The rationale of Eq. 11 is to measure how many pixels are decreased by generating one unit distortion. A higher value of Q means a better quality result. Table 2 shows the quantitative quality comparison between our MLSEB method, FDEB and FFTEB. Our comparison is based on the drawings with an image resolution of \(400 \times 400\), as shown in Figs. 3, 4 and 5. All the statistic results are generated after a graph is bundled, i.e., after all iterations. We note that it makes less sense to compare the distortion in each iteration because the initial iterations of some methods, such as FDEB and FFTEB, may have surprisingly large distortion. It is more reasonable to compare the quality of results after the bundling iterations are finished. We also note that using different parameters, such as different iteration numbers and different bandwidths for different methods, can yield different results. We use the recommended parameters in FDEB’s and FFTEB’s papers [12, 23], which are the best results we can get from the existing work. The S columns in Table 2 show the numbers of the sample points in a graph using different methods.
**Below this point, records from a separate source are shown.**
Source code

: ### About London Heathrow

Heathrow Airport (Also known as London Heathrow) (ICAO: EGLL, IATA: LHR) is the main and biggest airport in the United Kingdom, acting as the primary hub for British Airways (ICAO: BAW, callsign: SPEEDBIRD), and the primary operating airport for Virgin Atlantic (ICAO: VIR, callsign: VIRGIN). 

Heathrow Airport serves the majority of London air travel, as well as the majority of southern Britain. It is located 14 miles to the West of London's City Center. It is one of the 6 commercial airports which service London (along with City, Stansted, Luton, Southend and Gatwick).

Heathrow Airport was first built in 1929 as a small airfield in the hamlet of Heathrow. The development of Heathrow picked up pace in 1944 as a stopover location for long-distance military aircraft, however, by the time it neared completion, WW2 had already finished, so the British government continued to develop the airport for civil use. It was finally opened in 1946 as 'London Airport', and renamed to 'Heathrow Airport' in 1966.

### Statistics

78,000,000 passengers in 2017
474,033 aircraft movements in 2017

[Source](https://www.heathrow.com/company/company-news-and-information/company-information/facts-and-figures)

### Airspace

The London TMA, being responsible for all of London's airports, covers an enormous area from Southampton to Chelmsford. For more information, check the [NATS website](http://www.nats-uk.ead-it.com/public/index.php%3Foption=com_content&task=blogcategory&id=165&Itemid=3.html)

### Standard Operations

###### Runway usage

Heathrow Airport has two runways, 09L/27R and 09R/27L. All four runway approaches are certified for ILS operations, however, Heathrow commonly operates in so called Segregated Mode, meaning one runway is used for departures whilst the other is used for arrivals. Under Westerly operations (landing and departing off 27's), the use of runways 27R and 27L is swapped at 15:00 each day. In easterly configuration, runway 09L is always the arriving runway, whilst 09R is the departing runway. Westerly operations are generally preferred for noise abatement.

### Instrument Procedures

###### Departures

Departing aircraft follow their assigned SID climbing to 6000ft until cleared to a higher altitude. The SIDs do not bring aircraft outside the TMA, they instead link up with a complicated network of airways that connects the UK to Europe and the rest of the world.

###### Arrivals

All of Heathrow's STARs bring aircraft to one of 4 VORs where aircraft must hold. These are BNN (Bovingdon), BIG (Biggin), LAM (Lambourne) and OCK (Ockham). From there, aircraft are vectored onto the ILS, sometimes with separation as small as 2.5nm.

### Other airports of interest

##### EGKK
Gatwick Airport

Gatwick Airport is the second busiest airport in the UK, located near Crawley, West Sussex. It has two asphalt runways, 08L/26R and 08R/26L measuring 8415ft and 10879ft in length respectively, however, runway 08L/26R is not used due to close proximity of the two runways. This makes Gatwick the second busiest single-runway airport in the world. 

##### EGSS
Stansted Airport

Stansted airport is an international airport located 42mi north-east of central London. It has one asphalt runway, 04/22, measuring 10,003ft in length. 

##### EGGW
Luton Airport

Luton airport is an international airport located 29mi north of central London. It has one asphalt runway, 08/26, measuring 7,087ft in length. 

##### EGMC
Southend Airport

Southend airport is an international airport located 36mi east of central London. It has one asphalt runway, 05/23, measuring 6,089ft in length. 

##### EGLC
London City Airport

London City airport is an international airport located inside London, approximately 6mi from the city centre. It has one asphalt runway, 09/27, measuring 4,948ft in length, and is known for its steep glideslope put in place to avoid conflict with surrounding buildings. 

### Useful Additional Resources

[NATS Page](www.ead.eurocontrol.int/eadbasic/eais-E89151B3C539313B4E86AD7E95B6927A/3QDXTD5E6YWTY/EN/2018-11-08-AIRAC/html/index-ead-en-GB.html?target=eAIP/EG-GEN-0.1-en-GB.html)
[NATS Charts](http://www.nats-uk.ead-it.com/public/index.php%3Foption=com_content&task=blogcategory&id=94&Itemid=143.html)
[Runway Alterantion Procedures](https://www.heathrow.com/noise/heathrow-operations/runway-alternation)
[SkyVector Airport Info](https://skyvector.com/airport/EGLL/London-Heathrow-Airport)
Table 2. Quality comparison using the US migrations graph.

We can see that the quality of MLSEB is generally better than the other two methods in terms of Eq. 11. For the four different datasets, FFTEB makes the most clutter reduction. However, it also incurs more distortion. FDEB achieves a comparable quality as ours for the US migrations dataset; whereas, when the dataset is getting larger (France airlines), FDEB will generate tremendous distortion, as shown in Table 2 and Fig. 4, thus lowering the quality score. Note when using the large US migrations dataset, the advantage of MLSEB over FFTEB becomes marginal. Overall, MLSEB gains the highest quantitative scores in terms of quality according to Eq. 11.
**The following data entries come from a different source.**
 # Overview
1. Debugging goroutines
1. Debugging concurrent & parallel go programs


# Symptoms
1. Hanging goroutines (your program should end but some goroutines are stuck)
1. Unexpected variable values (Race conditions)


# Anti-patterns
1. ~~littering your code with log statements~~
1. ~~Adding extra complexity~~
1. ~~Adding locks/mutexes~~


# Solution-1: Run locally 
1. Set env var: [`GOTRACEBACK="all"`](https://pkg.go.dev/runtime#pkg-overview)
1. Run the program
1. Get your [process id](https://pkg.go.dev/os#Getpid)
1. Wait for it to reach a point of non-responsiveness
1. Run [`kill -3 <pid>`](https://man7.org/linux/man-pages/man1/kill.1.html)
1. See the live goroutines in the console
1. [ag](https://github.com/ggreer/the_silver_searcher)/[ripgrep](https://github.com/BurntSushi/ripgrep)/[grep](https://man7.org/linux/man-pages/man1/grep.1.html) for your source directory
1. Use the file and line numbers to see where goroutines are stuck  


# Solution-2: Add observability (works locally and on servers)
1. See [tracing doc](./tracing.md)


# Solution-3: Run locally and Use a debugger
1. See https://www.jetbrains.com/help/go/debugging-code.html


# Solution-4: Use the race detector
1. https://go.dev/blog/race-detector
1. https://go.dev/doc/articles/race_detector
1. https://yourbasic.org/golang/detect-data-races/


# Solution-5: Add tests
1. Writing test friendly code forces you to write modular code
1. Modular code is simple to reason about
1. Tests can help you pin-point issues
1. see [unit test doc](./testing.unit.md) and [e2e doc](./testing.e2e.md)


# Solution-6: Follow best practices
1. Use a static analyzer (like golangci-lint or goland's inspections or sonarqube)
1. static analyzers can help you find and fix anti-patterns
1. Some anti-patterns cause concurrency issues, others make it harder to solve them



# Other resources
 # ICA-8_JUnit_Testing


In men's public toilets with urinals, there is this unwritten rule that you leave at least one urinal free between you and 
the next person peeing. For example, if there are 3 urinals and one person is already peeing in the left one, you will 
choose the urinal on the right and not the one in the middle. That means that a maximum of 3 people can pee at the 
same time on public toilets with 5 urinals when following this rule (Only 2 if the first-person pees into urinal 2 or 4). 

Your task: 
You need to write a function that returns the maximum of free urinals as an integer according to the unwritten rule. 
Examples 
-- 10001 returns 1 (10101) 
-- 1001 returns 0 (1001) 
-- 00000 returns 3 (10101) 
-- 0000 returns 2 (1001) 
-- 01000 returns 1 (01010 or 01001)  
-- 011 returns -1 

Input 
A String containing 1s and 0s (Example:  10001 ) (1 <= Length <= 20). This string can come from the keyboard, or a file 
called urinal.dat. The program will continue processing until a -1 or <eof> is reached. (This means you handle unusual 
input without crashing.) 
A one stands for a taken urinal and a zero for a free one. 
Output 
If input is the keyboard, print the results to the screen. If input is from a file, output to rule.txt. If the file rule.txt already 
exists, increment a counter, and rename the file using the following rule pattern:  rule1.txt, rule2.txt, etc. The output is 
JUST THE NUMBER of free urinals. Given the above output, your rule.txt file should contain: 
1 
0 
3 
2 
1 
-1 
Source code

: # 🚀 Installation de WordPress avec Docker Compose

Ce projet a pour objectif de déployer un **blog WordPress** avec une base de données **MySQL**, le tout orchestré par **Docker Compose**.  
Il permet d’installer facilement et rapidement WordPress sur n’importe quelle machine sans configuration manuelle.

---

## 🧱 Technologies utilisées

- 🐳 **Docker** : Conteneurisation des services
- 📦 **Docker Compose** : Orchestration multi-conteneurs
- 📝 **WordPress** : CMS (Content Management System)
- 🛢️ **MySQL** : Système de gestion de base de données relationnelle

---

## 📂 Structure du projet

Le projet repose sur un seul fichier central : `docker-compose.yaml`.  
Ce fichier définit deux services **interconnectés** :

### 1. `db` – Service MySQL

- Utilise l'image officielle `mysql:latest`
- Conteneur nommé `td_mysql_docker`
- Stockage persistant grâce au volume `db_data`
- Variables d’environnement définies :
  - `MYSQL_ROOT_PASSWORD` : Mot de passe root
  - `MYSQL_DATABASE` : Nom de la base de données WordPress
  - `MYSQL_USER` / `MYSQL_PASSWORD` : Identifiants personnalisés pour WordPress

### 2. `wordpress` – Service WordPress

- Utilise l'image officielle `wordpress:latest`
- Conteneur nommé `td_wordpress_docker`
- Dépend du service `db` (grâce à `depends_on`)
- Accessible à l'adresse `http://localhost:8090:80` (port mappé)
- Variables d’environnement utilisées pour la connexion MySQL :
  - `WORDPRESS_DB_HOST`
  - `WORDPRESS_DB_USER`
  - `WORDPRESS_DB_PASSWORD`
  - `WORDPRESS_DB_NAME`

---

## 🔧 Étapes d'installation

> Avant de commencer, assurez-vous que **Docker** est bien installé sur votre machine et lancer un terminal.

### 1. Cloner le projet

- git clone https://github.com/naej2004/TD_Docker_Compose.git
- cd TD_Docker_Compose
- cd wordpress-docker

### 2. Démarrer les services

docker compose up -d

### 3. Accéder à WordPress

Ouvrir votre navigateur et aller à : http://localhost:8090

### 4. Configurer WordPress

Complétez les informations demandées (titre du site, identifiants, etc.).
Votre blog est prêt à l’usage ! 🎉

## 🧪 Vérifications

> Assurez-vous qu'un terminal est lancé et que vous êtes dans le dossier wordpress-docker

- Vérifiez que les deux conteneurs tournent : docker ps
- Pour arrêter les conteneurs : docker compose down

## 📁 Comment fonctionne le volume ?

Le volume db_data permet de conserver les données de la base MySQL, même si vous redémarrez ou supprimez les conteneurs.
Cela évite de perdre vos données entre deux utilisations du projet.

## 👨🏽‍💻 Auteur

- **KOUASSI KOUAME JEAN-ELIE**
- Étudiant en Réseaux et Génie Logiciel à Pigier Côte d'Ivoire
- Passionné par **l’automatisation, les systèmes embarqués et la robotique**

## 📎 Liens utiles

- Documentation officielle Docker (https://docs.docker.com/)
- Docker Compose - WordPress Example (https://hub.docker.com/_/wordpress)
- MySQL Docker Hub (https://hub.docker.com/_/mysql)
7 Conclusions and Future Work

We present a new edge bundling method MLSEB that holistically considers distortion minimization and clutter reduction. Inspired by the MLS work [1, 20], our approach generate bundle effects by iteratively projecting each site to its local regression curve to converge with other nearby sites based on its neighborhood’s density. Such a local regression curve can reduce the distortion of the local bundle. Our method is easy to implement. The timing result shows MLSEB is at the same order of magnitude of the current fastest edge bundling method FFTEB in terms of computational speed.
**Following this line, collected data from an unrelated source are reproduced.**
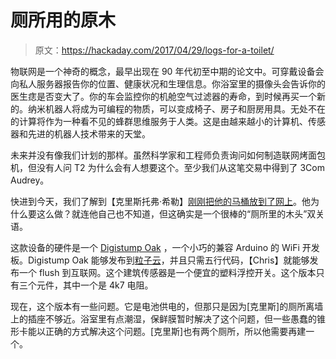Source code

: # 厕所用的原木

> 原文：<https://hackaday.com/2017/04/29/logs-for-a-toilet/>

物联网是一个神奇的概念，最早出现在 90 年代初至中期的论文中。可穿戴设备会向私人服务器报告你的位置、健康状况和生理信息。你浴室里的摄像头会告诉你的医生痣是否变大了。你的车会监控你的机舱空气过滤器的寿命，到时候再买一个新的。纳米机器人将成为可编程的物质，可以变成椅子、房子和厨房用具。无处不在的计算将作为一种看不见的蜂群思维服务于人类。这是由越来越小的计算机、传感器和先进的机器人技术带来的天堂。

未来并没有像我们计划的那样。虽然科学家和工程师负责询问如何制造联网烤面包机，但没有人问 T2 为什么会有人想要这个。至少我们从这笔交易中得到了 3Com Audrey。

快进到今天，我们了解到【克里斯托弗·希勒】[刚刚把他的马桶放到了网上](https://hackaday.io/project/13336-i-put-my-toilet-on-the-internet)。他为什么要这么做？就连他自己也不知道，但这确实是一个很棒的“厕所里的木头”双关语。

这款设备的硬件是一个 [Digistump Oak](http://digistump.com/products/145) ，一个小巧的兼容 Arduino 的 WiFi 开发板。Digistump Oak 能够发布到[粒子云](http://www.particle.io/)，并且只需五行代码，【Chris】就能够发布一个 flush 到互联网。这个建筑传感器是一个便宜的塑料浮控开关。这个版本只有三个元件，其中一个是 4k7 电阻。

现在，这个版本有一些问题。它是电池供电的，但那只是因为[克里斯]的厕所离墙上的插座不够近。浴室里有点潮湿，保鲜膜暂时解决了这个问题，但一些愚蠢的锥形卡能以正确的方式解决这个问题。[克里斯]也有两个厕所，所以他需要再建一个。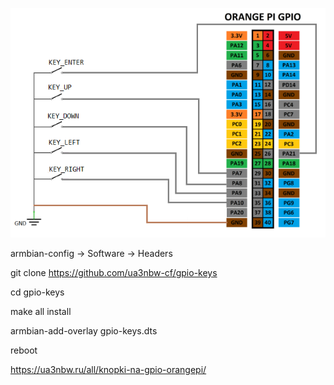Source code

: ![Logo](images/gpioknopki.png)


armbian-config -> Software -> Headers

git clone https://github.com/ua3nbw-cf/gpio-keys

cd gpio-keys

make all install

armbian-add-overlay gpio-keys.dts

reboot


https://ua3nbw.ru/all/knopki-na-gpio-orangepi/
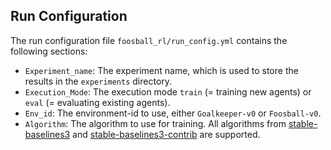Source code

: ## Run Configuration
The run configuration file `foosball_rl/run_config.yml` contains the following sections:
- `Experiment_name`: The experiment name, which is used to store the results in the `experiments` directory.
- `Execution_Mode`: The execution mode `train` (= training new agents) or `eval` (= evaluating existing agents).
- `Env_id`: The environment-id to use, either `Goalkeeper-v0` or `Foosball-v0`.
- `Algorithm`: The algorithm to use for training. All algorithms from [stable-baselines3](https://github.com/DLR-RM/stable-baselines3) and [stable-baselines3-contrib](https://github.com/Stable-Baselines-Team/stable-baselines3-contrib) are supported.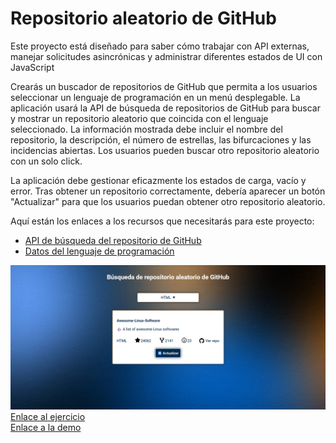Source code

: <h1>Repositorio aleatorio de GitHub</h1>
<p>Este proyecto está diseñado para saber cómo trabajar con API externas, manejar solicitudes asincrónicas y
        administrar diferentes estados de UI con JavaScript</p>
<p>Crearás un buscador de repositorios de GitHub que permita a los usuarios seleccionar un lenguaje de programación
        en un menú desplegable. La aplicación usará la API de búsqueda de repositorios de GitHub para buscar y mostrar
        un repositorio aleatorio que coincida con el lenguaje seleccionado. La información mostrada debe incluir el
        nombre del repositorio, la descripción, el número de estrellas, las bifurcaciones y las incidencias abiertas.
        Los usuarios pueden buscar otro repositorio aleatorio con un solo click.</p>
<p>La aplicación debe gestionar eficazmente los estados de carga, vacío y error. Tras obtener un repositorio
        correctamente, debería aparecer un botón "Actualizar" para que los usuarios puedan obtener otro repositorio
        aleatorio.</p>
<p>Aquí están los enlaces a los recursos que necesitarás para este proyecto:</p>

<ul>
    <li>
        <a href="https://docs.github.com/en/rest/search/search?apiVersion=2022-11-28#search-repositories"
                target="_blank">
            API de búsqueda del repositorio de GitHub
        </a>
    </li>
    <li>
        <a href="https://raw.githubusercontent.com/kamranahmedse/githunt/master/src/components/filters/language-filter/languages.json" target="_blank">
            Datos del lenguaje de programación
        </a>
    </li>
</ul>

<img src="github-random-repo.png" alt="Ejercicio de roadmap.sh de repositorio aleatorio de GitHub">
<br>
<a href="https://roadmap.sh/projects/github-random-repo" target="_blank">Enlace al ejercicio</a>
<br>
<a href="https://mini-proyectos.pages.dev/" target="_blank">Enlace a la demo</a>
We use a quality assessment to evaluate the quality of resulting edge bundles. Our MLSEB method shows better results in our preliminary comparison. However, a more comprehensive comparison between our MLSEB method and the other methods requires further investigation, where other factors (e.g., edge crossing reduction) may be also considered. In addition, we plan to apply optimal bandwidth selection [24, 40] to improve MLSEB. We would also like to incorporate semantic attributes into MLSEB to enhance bundling results. Last but not least, bundling a very large graph (e.g., one with billions or trillions of edges) remains a very challenging task, which is a next possible direction in our future work.